Hay que diferenciar el nivel de apropiación de la legitimidad de un gobierno. En Argentina se dio un fenómeno muy importante que tiene que ver con la lucha de los organismos de derechos humanos desde los inicios de la dictadura, eso es un gran desgaste sobre la institución militar. La derrota de Malvinas y toda la lucha de los organismos de derechos humanos durante la década del ochenta, del noventa, hacen que la institución militar quede fuera de cualquier discusión política. Obviamente hay otros factores como el Poder Judicial. Ninguno de ellos ha tenido una incidencia en la sucesión gubernamental en Argentina hasta ahora, que se pueda decir que se ha vulnerado la democracia. Lo mismo con la idea de Milei, tiene rasgos fascistas. Hay una relación íntima entre el neoliberalismo y fascismo que está ahí siempre latente, pero no estamos en un régimen fascista. Es un régimen altamente represivo en donde van corriendo la varita de qué se puede hacer y qué no cada vez un poco más, pero seguimos teniendo marchas, seguimos manteniendo protestas, seguimos haciendo paros y votamos y Milei volvió a ganar. ¿Cómo ganó?
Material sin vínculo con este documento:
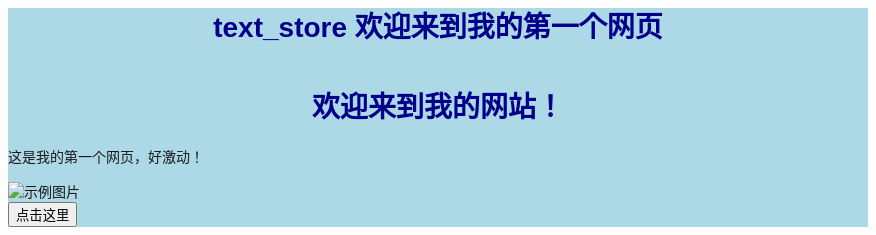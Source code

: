 # text_store 欢迎来到我的第一个网页
<!DOCTYPE html>
<html>
<head>
    <meta charset="UTF-8">
    <title>我的第一个网页</title>
    <style>
        body {
            background-color: lightblue;
            font-family: Arial, sans-serif;
        }
        h1 {
            color: darkblue;
            text-align: center;
        }
        img {
            display: block;
            margin: 0 auto;
        }
    </style>
</head>
<body>
    <h1>欢迎来到我的网站！</h1>
    <p>这是我的第一个网页，好激动！</p>
    <img src="https://via.placeholder.com/300x200" alt="示例图片">
    <!-- 之前的代码 -->
    <button onclick="alert('你好！欢迎访问！')">点击这里</button>
    <script>
        // 这里是JavaScript代码
        console.log("网页加载完成！");
    </script>
</body>
</html>
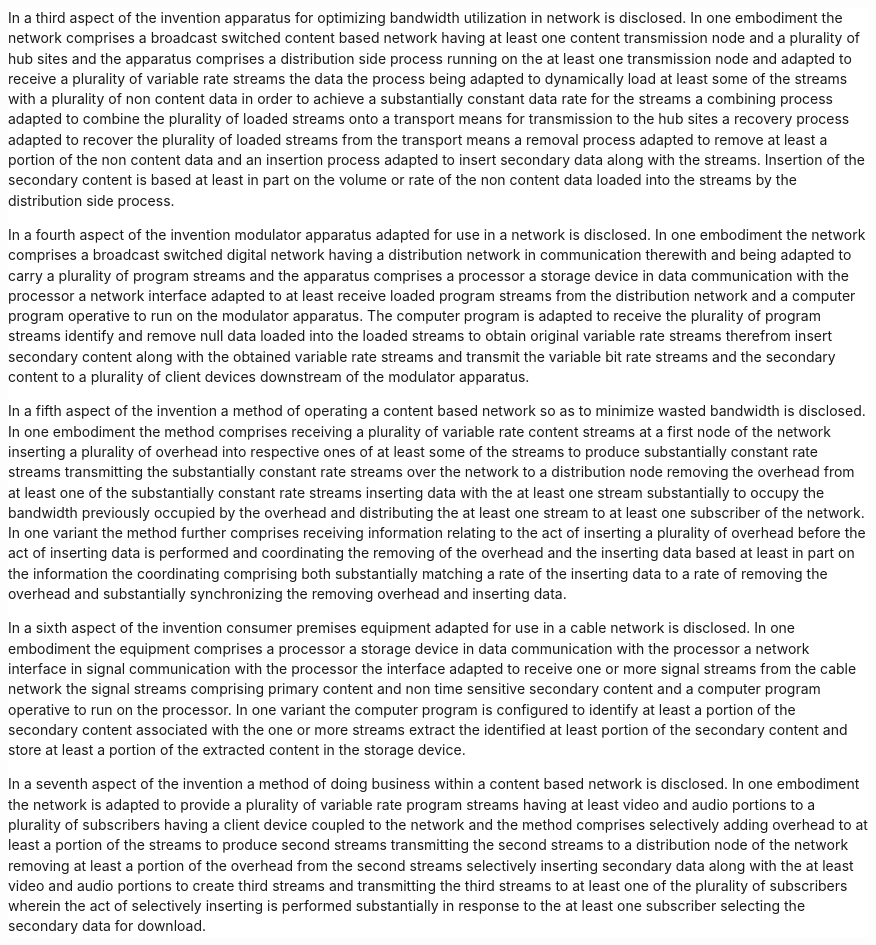 In a third aspect of the invention apparatus for optimizing bandwidth utilization in network is disclosed. In one embodiment the network comprises a broadcast switched content based network having at least one content transmission node and a plurality of hub sites and the apparatus comprises a distribution side process running on the at least one transmission node and adapted to receive a plurality of variable rate streams the data the process being adapted to dynamically load at least some of the streams with a plurality of non content data in order to achieve a substantially constant data rate for the streams a combining process adapted to combine the plurality of loaded streams onto a transport means for transmission to the hub sites a recovery process adapted to recover the plurality of loaded streams from the transport means a removal process adapted to remove at least a portion of the non content data and an insertion process adapted to insert secondary data along with the streams. Insertion of the secondary content is based at least in part on the volume or rate of the non content data loaded into the streams by the distribution side process.

In a fourth aspect of the invention modulator apparatus adapted for use in a network is disclosed. In one embodiment the network comprises a broadcast switched digital network having a distribution network in communication therewith and being adapted to carry a plurality of program streams and the apparatus comprises a processor a storage device in data communication with the processor a network interface adapted to at least receive loaded program streams from the distribution network and a computer program operative to run on the modulator apparatus. The computer program is adapted to receive the plurality of program streams identify and remove null data loaded into the loaded streams to obtain original variable rate streams therefrom insert secondary content along with the obtained variable rate streams and transmit the variable bit rate streams and the secondary content to a plurality of client devices downstream of the modulator apparatus.

In a fifth aspect of the invention a method of operating a content based network so as to minimize wasted bandwidth is disclosed. In one embodiment the method comprises receiving a plurality of variable rate content streams at a first node of the network inserting a plurality of overhead into respective ones of at least some of the streams to produce substantially constant rate streams transmitting the substantially constant rate streams over the network to a distribution node removing the overhead from at least one of the substantially constant rate streams inserting data with the at least one stream substantially to occupy the bandwidth previously occupied by the overhead and distributing the at least one stream to at least one subscriber of the network. In one variant the method further comprises receiving information relating to the act of inserting a plurality of overhead before the act of inserting data is performed and coordinating the removing of the overhead and the inserting data based at least in part on the information the coordinating comprising both substantially matching a rate of the inserting data to a rate of removing the overhead and substantially synchronizing the removing overhead and inserting data.

In a sixth aspect of the invention consumer premises equipment adapted for use in a cable network is disclosed. In one embodiment the equipment comprises a processor a storage device in data communication with the processor a network interface in signal communication with the processor the interface adapted to receive one or more signal streams from the cable network the signal streams comprising primary content and non time sensitive secondary content and a computer program operative to run on the processor. In one variant the computer program is configured to identify at least a portion of the secondary content associated with the one or more streams extract the identified at least portion of the secondary content and store at least a portion of the extracted content in the storage device.

In a seventh aspect of the invention a method of doing business within a content based network is disclosed. In one embodiment the network is adapted to provide a plurality of variable rate program streams having at least video and audio portions to a plurality of subscribers having a client device coupled to the network and the method comprises selectively adding overhead to at least a portion of the streams to produce second streams transmitting the second streams to a distribution node of the network removing at least a portion of the overhead from the second streams selectively inserting secondary data along with the at least video and audio portions to create third streams and transmitting the third streams to at least one of the plurality of subscribers wherein the act of selectively inserting is performed substantially in response to the at least one subscriber selecting the secondary data for download.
Ganó perdiendo votos con más gente decepcionada que antes y me parece que ahí el gran problema fue la ausencia de una alternativa. Yo no creo que hoy haya prácticamente nadie, en términos económicos, en términos de la perspectiva de futuro, que esté mejor que en noviembre de 2023.
¿Y por qué siguen votando a Milei?
Porque no apareció ninguna alternativa electoral. En términos de régimen político, seguimos en un régimen democrático con un poco más de represión. La posibilidad del golpe de Estado, incluso en el 2008 se hablaba, durante el conflicto del campo, de una ofensiva golpista. Hay disputas de poder como siempre las hay pero después del conflicto con el campo Cristina gobernó siete años más, con medios de comunicación en contra, otros a favor que se fueron construyendo, pero me parece que no está amenazada la continuidad democrática por el gobierno de Milei aunque haya arranques que a uno lo hacen ponerse en realidad.
En la embestida de Milei también son blanco las políticas de derechos humanos, ¿creés que podrían sacar por decreto los indultos o el gobierno está midiendo a través de los rumores como esto cae en la sociedad?
Una de las patas del gobierno es la batalla cultural, es discutir ciertas ideas que se han instalado sobre los derechos humanos. Lo que dice la memoria completa de Milei es una burrada. Tampoco insisten tanto con el tema porque no les debe redituar mucho desde lo electoral, sino sería una cosa abrumadora. Para estos 50 años del golpe seguro van a intentar instalar un relato pero me parece que no va a pasar de ahí. La información respecto a los indultos surgió de algunos artículos periodísticos que no citan fuentes oficiales, son trascendidos y es medio difícil saber si esto va a pasar. Es un gobierno acostumbrado a montar provocaciones y un indulto a los responsables de los crímenes de la dictadura sería eso. Si efectivamente pasa, va a ser para desviar el foco de los resultados de la política económica del gobierno. Más allá de que una medida de este tipo tiene que generar el rechazo de la sociedad, no hay que perder el eje, hoy la argentina está debatiendo el futuro de millones de personas. La discusión debe pasar por ahí, hacia donde va el país.
Gonzalo Sanz Cerbino presentará Los golpistas. Las disputas interburguesas y el ascenso de los “capitanes de la industria», 1955-1983, el sábado 28 de marzo a las 18hs en el Centro Cultural Amigos de Eladia Blázquez, Av. Santa Fe 5362, CABA.